もしも、世界が美しかったら
【二章】君と傷痕
―玲side―
今日も学校にはいかなかった。
ここ数日、1回も行ってない。
でも、放課後に担任に呼び出され仕方なく学校に行った。
話の内容は“出席日数が足りなくて卒業できないかもしれない”
そりゃ3年になってから、まだ片手で数えることができるくらいしか学校に行ってないからな。
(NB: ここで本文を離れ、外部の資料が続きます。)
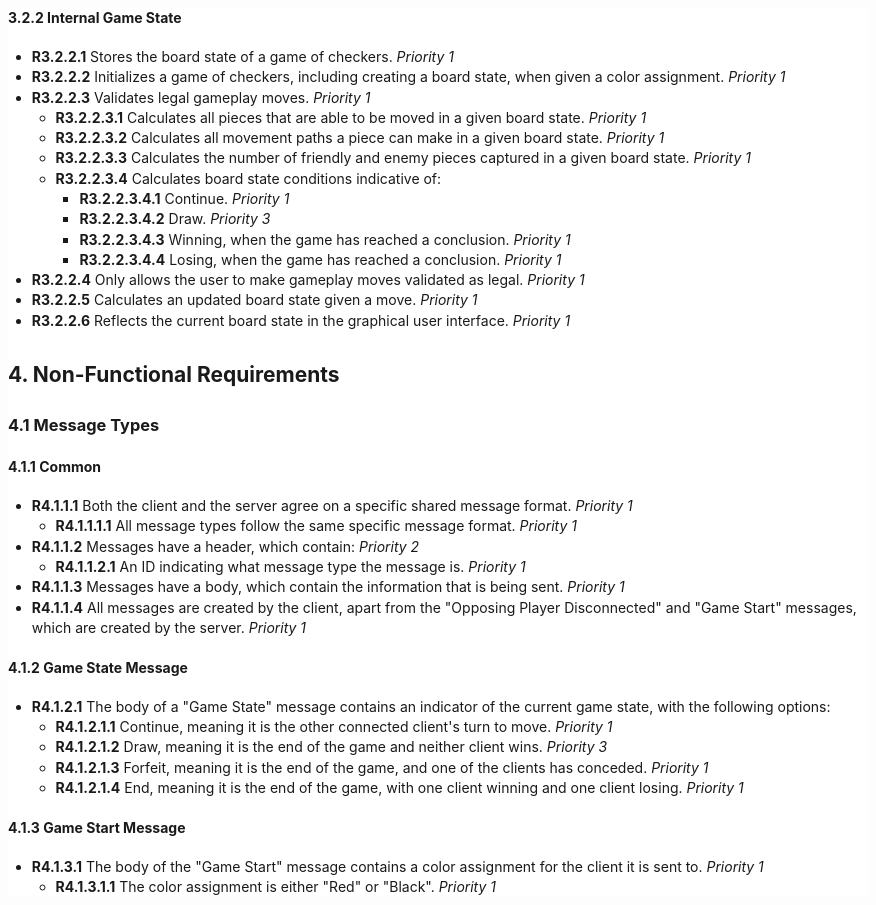 #### 3.2.2 Internal Game State

+ **R3.2.2.1** Stores the board state of a game of checkers. *Priority 1*
+ **R3.2.2.2** Initializes a game of checkers, including creating a board state, when given a color assignment. *Priority 1*
+ **R3.2.2.3** Validates legal gameplay moves. *Priority 1*
  + **R3.2.2.3.1** Calculates all pieces that are able to be moved in a given board state. *Priority 1*
  + **R3.2.2.3.2** Calculates all movement paths a piece can make in a given board state. *Priority 1*
  + **R3.2.2.3.3** Calculates the number of friendly and enemy pieces captured in a given board state. *Priority 1*
  + **R3.2.2.3.4** Calculates board state conditions indicative of:
    + **R3.2.2.3.4.1** Continue. *Priority 1*
    + **R3.2.2.3.4.2** Draw. *Priority 3*
    + **R3.2.2.3.4.3** Winning, when the game has reached a conclusion. *Priority 1*
    + **R3.2.2.3.4.4** Losing, when the game has reached a conclusion. *Priority 1*
+ **R3.2.2.4** Only allows the user to make gameplay moves validated as legal. *Priority 1*
+ **R3.2.2.5** Calculates an updated board state given a move. *Priority 1*
+ **R3.2.2.6** Reflects the current board state in the graphical user interface. *Priority 1*

## 4. Non-Functional Requirements

### 4.1 Message Types

#### 4.1.1 Common

+ **R4.1.1.1** Both the client and the server agree on a specific shared message format. *Priority 1*
  + **R4.1.1.1.1** All message types follow the same specific message format. *Priority 1*
+ **R4.1.1.2** Messages have a header, which contain: *Priority 2*
  + **R4.1.1.2.1** An ID indicating what message type the message is. *Priority 1*
+ **R4.1.1.3** Messages have a body, which contain the information that is being sent. *Priority 1*
+ **R4.1.1.4** All messages are created by the client, apart from the "Opposing Player Disconnected" and "Game Start" messages, which are created by the server. *Priority 1*

#### 4.1.2 Game State Message

+ **R4.1.2.1** The body of a "Game State" message contains an indicator of the current game state, with the following options:
  + **R4.1.2.1.1** Continue, meaning it is the other connected client's turn to move. *Priority 1*
  + **R4.1.2.1.2** Draw, meaning it is the end of the game and neither client wins. *Priority 3*
  + **R4.1.2.1.3** Forfeit, meaning it is the end of the game, and one of the clients has conceded. *Priority 1*
  + **R4.1.2.1.4** End, meaning it is the end of the game, with one client winning and one client losing. *Priority 1*

#### 4.1.3 Game Start Message

+ **R4.1.3.1** The body of the "Game Start" message contains a color assignment for the client it is sent to. *Priority 1*
  + **R4.1.3.1.1** The color assignment is either "Red" or "Black". *Priority 1*
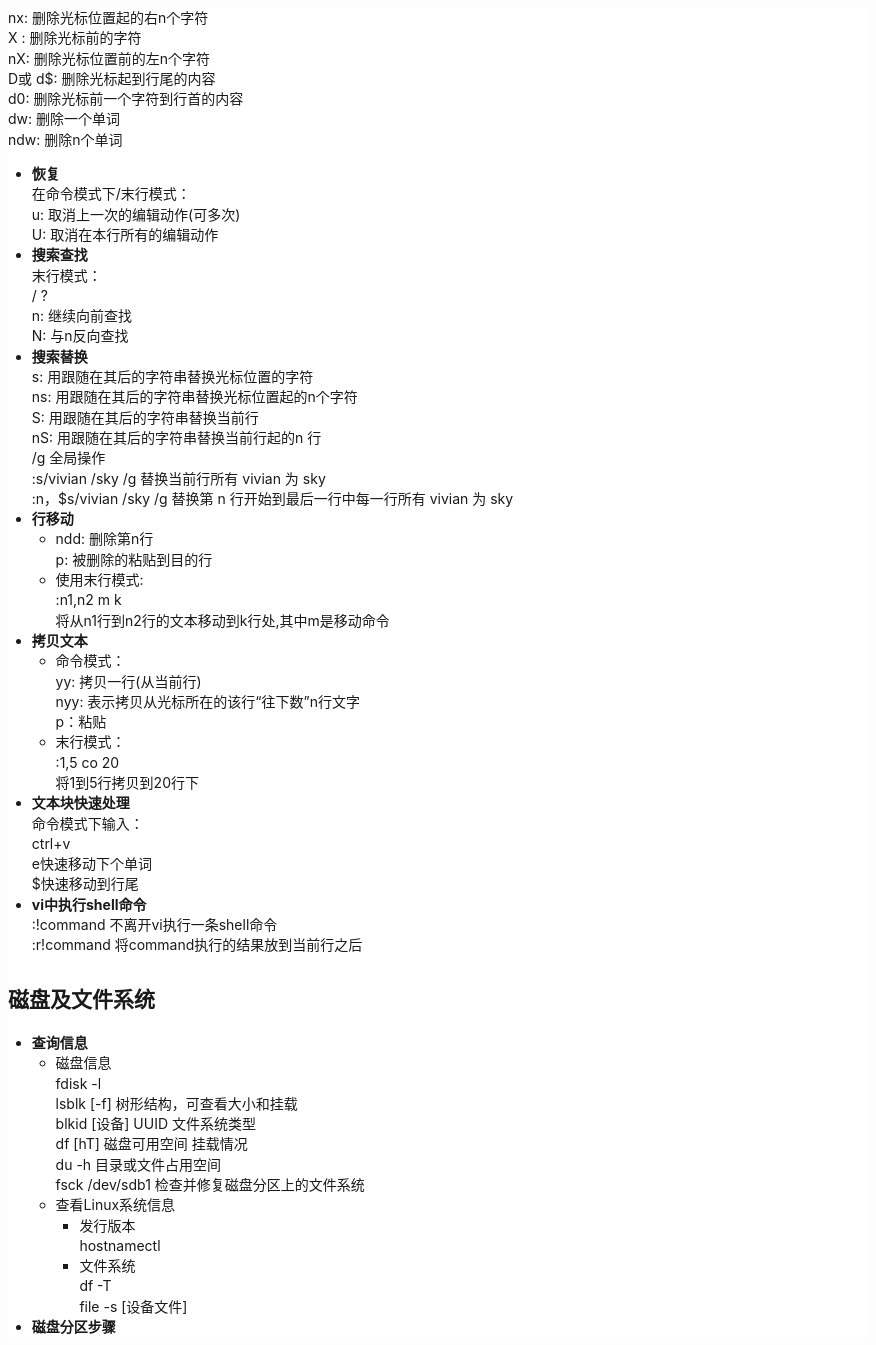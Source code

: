 nx: 删除光标位置起的右n个字符  
X : 删除光标前的字符  
nX: 删除光标位置前的左n个字符  
D或 d$: 删除光标起到行尾的内容  
d0: 删除光标前一个字符到行首的内容  
dw: 删除一个单词  
ndw: 删除n个单词  
* **恢复**  
在命令模式下/末行模式：  
u: 取消上一次的编辑动作(可多次)  
U: 取消在本行所有的编辑动作
* **搜索查找**  
末行模式：  
/ ?   
n: 继续向前查找  
N: 与n反向查找  
* **搜索替换**  
s: 用跟随在其后的字符串替换光标位置的字符  
ns: 用跟随在其后的字符串替换光标位置起的n个字符  
S: 用跟随在其后的字符串替换当前行  
nS: 用跟随在其后的字符串替换当前行起的n 行  
/g  全局操作  
:s/vivian /sky /g 替换当前行所有 vivian 为 sky  
:n，$s/vivian /sky /g 替换第 n 行开始到最后一行中每一行所有 vivian 为 sky  
* **行移动**  
  * ndd: 删除第n行  
  p: 被删除的粘贴到目的行  
  *  使用末行模式:  
  :n1,n2 m k  
  将从n1行到n2行的文本移动到k行处,其中m是移动命令
* **拷贝文本**  
  * 命令模式：  
  yy: 拷贝一行(从当前行)  
  nyy: 表示拷贝从光标所在的该行“往下数”n行文字  
  p：粘贴  
  * 末行模式：  
  :1,5 co 20  
  将1到5行拷贝到20行下  
* **文本块快速处理**  
命令模式下输入：  
ctrl+v  
e快速移动下个单词  
$快速移动到行尾  
* **vi中执行shell命令**  
:!command 不离开vi执行一条shell命令  
:r!command 将command执行的结果放到当前行之后  
## 磁盘及文件系统  
* **查询信息**  
  * 磁盘信息    
  fdisk -l  
  lsblk \[-f\] 树形结构，可查看大小和挂载  
  blkid \[设备\] UUID 文件系统类型  
  df \[hT\] 磁盘可用空间 挂载情况  
  du -h 目录或文件占用空间  
  fsck /dev/sdb1 检查并修复磁盘分区上的文件系统  
  * 查看Linux系统信息  
    * 发行版本  
    hostnamectl  
    * 文件系统  
    df -T  
    file -s \[设备文件\]  
* **磁盘分区步骤**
俺からすれば、仮に留年したらなんだって話であって…。
別に卒業できなかったら、辞めればいい。
そんな事を考えながら、夕陽に染まる校舎を歩いていた。
帰ろうと思って歩いていたら、教室の前を通った。
別に意味なんてない。
ただ、なんとなく扉を開いた。
誰もいないと想って教室に入ると案の定…人がいた。
この教室にいるってことは、同じクラスの奴だろう。
確か……並木花梨、だっけ?
記憶力だけは無駄に良い俺は、クラスメート全員の名前を覚えていた。
もちろん知っているのは顔と名前だけで…。
相原や工藤と違い大人しい彼女とは話した事なんてないけど。
そして俺は何を思ったのか、並木に話かけた。
驚いた顔で俺を見るが、コイツ以上に驚いているのは俺自身だ。